■ Task description:
Repeat nothing but the lines below running from the one containing "Suppose $A$ and" to the one containing "for all $n,m$.". Keep both end lines.

[Supplied records Boundary: Start]

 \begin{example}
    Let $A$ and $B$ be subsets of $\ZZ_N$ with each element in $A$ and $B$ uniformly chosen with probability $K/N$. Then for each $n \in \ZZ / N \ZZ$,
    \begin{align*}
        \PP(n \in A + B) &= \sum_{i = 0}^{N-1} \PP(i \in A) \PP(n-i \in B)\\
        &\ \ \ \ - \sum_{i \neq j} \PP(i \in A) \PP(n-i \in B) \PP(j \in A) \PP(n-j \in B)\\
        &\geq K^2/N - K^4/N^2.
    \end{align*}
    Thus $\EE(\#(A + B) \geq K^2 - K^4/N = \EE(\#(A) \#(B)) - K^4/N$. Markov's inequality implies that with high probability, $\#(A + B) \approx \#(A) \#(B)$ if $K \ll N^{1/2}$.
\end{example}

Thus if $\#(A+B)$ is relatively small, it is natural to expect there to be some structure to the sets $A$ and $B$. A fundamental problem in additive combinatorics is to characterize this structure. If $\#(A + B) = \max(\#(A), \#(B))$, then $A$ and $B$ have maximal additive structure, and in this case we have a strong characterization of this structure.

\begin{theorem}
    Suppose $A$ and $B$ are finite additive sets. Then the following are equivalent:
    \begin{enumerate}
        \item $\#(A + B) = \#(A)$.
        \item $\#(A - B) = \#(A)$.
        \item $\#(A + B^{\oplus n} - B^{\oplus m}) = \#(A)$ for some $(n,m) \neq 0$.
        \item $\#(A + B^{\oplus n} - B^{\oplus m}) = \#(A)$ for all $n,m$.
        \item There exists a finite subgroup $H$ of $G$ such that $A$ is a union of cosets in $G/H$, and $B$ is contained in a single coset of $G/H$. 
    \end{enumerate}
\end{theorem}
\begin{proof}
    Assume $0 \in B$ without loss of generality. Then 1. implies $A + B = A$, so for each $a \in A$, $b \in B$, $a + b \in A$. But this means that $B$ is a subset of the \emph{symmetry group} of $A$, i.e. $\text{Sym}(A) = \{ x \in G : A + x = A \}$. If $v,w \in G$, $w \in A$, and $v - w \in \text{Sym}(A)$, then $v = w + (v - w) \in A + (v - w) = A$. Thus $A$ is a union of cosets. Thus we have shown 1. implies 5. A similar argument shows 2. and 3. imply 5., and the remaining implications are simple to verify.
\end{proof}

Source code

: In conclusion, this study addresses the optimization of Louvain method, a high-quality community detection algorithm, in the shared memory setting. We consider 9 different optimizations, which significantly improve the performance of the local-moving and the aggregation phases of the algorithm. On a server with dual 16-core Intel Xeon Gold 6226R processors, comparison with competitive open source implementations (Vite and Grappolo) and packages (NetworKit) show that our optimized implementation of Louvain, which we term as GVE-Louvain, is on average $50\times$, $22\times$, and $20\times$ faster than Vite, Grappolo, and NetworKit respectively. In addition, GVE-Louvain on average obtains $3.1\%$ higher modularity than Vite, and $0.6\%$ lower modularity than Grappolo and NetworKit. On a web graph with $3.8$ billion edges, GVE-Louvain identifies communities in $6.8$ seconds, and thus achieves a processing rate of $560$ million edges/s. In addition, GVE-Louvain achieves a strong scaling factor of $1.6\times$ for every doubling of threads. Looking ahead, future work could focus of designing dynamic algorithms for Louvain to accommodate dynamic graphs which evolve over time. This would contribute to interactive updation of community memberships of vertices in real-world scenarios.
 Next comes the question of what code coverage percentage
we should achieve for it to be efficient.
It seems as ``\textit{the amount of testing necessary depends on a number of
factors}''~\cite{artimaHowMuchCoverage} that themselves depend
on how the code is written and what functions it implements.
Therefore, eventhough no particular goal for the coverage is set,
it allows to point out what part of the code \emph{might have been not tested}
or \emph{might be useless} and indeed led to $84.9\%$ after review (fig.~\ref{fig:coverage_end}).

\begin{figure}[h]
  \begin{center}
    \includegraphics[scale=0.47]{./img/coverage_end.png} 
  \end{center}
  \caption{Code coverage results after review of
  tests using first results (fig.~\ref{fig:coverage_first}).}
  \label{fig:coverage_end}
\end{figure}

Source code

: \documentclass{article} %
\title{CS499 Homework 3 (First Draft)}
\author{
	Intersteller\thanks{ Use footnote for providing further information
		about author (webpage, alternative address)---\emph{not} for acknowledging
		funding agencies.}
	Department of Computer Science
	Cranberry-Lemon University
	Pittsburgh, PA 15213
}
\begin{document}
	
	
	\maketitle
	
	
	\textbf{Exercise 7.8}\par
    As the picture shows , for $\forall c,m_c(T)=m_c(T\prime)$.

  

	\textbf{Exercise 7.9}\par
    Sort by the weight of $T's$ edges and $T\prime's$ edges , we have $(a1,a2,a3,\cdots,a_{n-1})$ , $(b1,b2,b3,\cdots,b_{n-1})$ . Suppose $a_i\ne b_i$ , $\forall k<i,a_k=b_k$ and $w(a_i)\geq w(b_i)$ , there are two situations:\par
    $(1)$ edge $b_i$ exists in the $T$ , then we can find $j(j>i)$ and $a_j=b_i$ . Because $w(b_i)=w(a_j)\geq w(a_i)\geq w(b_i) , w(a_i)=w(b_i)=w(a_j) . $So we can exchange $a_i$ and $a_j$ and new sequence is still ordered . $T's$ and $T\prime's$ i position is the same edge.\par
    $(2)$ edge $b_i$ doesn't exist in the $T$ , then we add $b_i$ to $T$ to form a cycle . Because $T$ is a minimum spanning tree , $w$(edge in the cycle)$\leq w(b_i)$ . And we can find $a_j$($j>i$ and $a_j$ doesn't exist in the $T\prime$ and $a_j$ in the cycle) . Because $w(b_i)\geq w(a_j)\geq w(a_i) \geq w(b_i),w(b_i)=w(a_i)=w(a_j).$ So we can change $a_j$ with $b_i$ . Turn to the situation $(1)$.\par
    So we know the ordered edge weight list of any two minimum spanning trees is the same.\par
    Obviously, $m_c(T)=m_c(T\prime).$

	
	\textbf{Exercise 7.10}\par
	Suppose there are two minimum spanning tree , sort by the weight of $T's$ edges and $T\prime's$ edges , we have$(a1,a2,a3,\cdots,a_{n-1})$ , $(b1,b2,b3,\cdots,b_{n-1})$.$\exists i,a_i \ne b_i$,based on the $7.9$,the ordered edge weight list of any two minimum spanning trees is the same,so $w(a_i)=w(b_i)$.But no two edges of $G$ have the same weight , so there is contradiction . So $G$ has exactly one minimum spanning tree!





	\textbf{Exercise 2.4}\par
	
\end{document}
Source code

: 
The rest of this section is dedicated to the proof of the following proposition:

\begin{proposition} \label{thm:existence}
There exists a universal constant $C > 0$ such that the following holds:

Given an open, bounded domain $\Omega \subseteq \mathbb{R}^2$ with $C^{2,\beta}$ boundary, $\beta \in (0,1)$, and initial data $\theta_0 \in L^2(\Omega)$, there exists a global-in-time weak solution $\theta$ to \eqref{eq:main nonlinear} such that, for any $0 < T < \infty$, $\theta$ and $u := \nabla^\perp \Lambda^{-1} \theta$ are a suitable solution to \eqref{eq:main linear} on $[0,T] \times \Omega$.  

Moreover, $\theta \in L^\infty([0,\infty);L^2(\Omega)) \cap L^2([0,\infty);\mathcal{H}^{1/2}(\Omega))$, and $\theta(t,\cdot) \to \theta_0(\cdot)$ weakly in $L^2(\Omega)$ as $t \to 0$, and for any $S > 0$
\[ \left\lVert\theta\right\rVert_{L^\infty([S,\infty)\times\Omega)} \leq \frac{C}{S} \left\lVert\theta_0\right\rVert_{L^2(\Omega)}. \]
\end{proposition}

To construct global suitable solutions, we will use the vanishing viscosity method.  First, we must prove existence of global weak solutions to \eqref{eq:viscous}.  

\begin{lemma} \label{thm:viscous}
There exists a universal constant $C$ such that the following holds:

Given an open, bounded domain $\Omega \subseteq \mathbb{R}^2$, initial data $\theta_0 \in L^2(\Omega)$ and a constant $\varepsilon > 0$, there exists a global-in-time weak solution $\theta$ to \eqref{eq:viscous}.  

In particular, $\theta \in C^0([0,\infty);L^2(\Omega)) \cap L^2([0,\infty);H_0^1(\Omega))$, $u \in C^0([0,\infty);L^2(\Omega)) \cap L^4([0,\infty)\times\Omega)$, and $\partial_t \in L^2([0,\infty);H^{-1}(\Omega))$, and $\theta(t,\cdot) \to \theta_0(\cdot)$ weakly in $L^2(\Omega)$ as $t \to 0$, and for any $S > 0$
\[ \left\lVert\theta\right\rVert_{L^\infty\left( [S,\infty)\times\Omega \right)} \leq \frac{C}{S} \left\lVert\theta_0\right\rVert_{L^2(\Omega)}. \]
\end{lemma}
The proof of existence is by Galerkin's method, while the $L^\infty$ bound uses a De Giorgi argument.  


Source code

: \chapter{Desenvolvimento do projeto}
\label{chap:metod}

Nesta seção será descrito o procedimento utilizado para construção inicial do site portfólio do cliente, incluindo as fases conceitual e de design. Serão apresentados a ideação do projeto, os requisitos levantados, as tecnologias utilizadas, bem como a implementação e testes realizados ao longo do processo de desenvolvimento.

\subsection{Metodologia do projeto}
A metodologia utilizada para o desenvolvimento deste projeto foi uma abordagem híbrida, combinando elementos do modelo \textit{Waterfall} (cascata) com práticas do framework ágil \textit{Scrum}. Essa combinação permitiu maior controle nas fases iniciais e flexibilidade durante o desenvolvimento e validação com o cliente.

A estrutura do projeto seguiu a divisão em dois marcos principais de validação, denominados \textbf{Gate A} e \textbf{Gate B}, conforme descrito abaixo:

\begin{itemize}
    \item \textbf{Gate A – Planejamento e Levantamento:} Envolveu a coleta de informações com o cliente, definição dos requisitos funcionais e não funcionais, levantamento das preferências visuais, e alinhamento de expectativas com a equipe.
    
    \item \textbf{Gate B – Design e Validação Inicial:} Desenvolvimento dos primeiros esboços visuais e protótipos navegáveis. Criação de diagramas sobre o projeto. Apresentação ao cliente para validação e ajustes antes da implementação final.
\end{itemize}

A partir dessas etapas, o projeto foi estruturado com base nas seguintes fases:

[Supplied records Boundary: End]

■ Output of the exercise:
    Suppose $A$ and $B$ are finite additive sets. Then the following are equivalent:
    \begin{enumerate}
        \item $\#(A + B) = \#(A)$.
        \item $\#(A - B) = \#(A)$.
        \item $\#(A + B^{\oplus n} - B^{\oplus m}) = \#(A)$ for some $(n,m) \neq 0$.
        \item $\#(A + B^{\oplus n} - B^{\oplus m}) = \#(A)$ for all $n,m$.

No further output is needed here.